Monday, May 12, 2014

Finding Emotional Intelligence in the Hundred-Acre Wood



  






















How many of us remember the loveable Winnie the Pooh characters of our childhood?  Within the forest community of the Hundred Acre Wood, Winnie the Pooh and his friends navigate through everyday problems of life.  As a group, they experience many wonderful adventures, conflicts and crises.  Each of these forest friends are unique and characterized by specific traits – some desirable and some not so desirable.  These traits become more or less useful as the characters engage with one another in problem solving adventures within the Hundred-Acre Wood.  Most of us can identify with at least one of the Winnie the Pooh friends – we can see them as a projection of ourselves and others that we encounter in our own social circles.

Who do you identify with? As we reflect on these characters, we find that we identify with some more than others.  Maybe we see ourselves like Tigger who is exuberant, optimistic and full of fun, Kanga who is even tempered, nurturing and kind, or Roo who is energetic, childlike and of good cheer.  These positive qualities exibited by these characters help attract others to us.  On the flip side, we may identify with some of Winnie’s forest friends who struggle with not so positive traits. Rabbit, although industrious, is characterized by his irritability; and Owl, although wise is scatterbrained. Piglet is kind yet timid and fearful.  And lest we forget, there is Eeyore who is forever glum, self-focused, and pessimistic.  Each of us exhibit some combination of these different traits. Winnie the Pooh is an example of what we might consider a good balance of characteristics.  Pooh is kind, friendly, loyal, optimistic, courageous, and steady during times of difficultly – a natural leader and well-liked by all.
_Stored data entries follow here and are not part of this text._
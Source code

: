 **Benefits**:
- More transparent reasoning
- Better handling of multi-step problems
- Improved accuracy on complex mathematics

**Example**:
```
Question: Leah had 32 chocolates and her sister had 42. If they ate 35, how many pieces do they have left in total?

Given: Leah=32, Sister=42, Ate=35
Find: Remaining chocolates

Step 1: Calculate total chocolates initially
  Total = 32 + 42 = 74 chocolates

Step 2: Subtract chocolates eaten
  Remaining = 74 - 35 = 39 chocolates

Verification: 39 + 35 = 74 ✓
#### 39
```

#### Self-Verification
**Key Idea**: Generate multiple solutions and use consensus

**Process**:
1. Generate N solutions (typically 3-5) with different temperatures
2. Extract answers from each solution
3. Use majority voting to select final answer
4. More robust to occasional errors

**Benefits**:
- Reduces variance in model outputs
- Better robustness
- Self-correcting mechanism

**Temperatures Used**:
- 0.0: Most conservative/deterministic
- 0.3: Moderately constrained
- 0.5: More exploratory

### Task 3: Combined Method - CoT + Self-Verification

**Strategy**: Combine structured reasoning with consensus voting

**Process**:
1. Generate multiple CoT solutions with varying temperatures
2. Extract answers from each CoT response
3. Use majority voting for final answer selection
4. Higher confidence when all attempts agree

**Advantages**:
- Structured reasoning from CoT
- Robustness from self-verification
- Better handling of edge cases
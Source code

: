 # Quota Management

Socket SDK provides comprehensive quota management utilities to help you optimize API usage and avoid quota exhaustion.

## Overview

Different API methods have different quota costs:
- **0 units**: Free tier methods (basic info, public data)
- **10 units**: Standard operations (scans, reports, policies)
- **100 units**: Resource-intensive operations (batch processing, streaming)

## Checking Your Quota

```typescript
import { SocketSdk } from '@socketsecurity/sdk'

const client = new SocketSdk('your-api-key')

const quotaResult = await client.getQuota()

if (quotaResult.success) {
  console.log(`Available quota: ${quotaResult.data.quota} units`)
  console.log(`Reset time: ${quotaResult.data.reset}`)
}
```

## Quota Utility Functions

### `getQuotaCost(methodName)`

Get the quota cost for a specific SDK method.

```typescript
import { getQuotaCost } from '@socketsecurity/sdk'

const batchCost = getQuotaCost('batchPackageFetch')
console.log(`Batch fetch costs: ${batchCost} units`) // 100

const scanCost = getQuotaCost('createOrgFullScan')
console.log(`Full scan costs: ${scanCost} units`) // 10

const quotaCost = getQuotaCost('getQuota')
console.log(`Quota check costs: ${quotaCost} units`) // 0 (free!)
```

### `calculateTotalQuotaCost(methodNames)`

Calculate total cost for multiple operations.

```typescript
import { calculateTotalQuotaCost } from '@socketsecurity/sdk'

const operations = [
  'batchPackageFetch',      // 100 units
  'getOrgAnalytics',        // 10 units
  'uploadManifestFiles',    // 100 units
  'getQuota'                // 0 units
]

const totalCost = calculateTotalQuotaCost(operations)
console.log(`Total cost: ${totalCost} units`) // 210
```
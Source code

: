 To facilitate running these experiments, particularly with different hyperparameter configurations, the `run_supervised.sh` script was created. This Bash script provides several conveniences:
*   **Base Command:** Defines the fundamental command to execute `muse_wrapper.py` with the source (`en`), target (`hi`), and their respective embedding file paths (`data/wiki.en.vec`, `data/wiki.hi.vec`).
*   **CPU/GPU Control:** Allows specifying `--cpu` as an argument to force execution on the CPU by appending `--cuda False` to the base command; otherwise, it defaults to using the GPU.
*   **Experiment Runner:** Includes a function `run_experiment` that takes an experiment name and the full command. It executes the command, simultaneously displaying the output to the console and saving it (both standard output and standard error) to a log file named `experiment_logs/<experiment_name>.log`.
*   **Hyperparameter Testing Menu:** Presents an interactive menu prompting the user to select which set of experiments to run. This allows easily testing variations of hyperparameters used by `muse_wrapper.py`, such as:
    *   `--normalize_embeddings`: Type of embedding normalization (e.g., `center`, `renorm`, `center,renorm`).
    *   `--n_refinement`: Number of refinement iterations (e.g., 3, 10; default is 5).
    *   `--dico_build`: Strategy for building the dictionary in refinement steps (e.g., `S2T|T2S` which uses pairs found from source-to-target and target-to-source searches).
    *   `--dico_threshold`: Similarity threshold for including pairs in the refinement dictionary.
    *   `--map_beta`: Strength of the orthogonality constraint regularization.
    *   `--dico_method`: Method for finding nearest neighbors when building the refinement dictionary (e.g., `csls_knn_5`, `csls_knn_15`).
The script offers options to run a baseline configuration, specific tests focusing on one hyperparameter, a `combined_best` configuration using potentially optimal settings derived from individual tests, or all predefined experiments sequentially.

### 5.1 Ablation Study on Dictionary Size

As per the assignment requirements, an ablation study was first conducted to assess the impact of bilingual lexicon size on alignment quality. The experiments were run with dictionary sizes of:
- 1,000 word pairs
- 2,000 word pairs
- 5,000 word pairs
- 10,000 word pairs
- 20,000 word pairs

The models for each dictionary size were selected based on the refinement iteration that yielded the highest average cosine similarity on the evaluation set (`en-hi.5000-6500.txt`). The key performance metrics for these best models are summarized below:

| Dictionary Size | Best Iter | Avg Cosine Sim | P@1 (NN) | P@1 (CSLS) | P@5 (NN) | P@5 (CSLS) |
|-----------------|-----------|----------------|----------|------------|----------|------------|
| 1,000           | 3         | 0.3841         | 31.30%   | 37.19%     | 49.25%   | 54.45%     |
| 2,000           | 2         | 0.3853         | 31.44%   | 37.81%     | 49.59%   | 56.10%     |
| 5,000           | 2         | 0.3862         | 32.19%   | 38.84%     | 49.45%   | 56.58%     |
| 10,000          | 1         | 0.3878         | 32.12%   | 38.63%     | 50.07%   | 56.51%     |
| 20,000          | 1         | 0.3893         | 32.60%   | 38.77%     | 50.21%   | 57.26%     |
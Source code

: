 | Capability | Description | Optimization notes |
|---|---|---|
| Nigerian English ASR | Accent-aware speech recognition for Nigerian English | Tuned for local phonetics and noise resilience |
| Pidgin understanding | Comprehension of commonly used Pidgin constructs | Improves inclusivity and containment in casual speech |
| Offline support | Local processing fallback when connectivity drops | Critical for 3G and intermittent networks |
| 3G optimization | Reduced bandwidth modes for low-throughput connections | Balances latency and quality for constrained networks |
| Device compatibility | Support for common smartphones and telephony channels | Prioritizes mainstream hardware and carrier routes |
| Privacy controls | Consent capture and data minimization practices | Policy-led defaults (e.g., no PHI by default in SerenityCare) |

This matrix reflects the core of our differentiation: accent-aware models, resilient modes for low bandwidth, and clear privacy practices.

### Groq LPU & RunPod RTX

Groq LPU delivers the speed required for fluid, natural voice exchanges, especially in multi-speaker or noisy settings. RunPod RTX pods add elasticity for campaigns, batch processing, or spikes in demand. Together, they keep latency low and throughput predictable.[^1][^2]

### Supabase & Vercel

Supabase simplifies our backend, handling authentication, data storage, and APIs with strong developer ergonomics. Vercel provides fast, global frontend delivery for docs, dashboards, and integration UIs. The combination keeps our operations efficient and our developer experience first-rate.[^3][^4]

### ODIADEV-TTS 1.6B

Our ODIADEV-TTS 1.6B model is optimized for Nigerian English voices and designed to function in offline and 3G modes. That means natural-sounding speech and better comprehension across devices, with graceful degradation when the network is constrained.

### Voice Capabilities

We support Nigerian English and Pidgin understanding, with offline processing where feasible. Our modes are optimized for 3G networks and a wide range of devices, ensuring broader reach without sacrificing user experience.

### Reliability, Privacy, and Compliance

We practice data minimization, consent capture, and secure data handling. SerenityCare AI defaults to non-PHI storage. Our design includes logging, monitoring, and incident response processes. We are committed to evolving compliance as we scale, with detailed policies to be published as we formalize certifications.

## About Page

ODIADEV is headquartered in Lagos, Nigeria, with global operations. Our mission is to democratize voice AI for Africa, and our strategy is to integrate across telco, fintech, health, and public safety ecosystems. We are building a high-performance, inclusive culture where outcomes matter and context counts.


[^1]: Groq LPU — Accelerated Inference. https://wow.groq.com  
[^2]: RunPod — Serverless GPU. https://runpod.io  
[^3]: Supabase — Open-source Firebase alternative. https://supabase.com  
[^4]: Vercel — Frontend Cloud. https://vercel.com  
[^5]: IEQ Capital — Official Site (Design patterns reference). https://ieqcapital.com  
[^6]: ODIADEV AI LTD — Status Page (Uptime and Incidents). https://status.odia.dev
Emotional Intelligence. Those traits that we find most admirable and helpful in the Winnie the Pooh characters are the same ones that we might find helpful as we navigate interpersonal relationships in the real world.  These traits are those most often associated with emotional intelligence – or the tendency to perceive, understand, regulate and harness emotions adaptively in the self and in others. Individuals with high emotional intelligence are more likely to be successful in all aspects of life including work, social and interpersonal relationships (Goleman, 1995).

As we can see through the lives of the characters in the Hundred-Acre Wood, those who exhibited positive emotional traits were more successful in their friendships than those who exhibited negative emotional traits.  Research indicates that successful personal relationships greatly enhance life satisfaction and improve all aspects of daily living, including physical and mental health, work satisfaction and positive connections with others.  And, because there is a strong correlation between high emotional intelligence and relationship satisfaction, it is important to learn how to develop skills which will lead us to act in more emotionally intelligent ways.

How do we become more emotionally intelligent?  The most important step is to become self-aware. We must take stock of what traits help or hurt us as we engage with others in our social network.  We might ask ourselves – do I tend to be more like a Tigger or an Eeyore who tend to be on the opposite ends of the emotional spectrum?   If you answered Eeyore, remember that as a rule, people are not attracted to negativity and will look for ways to avoid or insulate themselves from you. If you recognize this tendency in yourself, you might consider taking steps to change your negativity. People who act happier, friendlier, and more energetic will not only help others feel more upbeat, but themselves as well.

If you identify more as a Tigger, be grateful for this positive trait and let your happiness naturally rub off on others.  As you attempt to spread sunshine to others, you might want to remember to keep your expectations in check -- you cannot make someone be happy. All you can do is be an influencer.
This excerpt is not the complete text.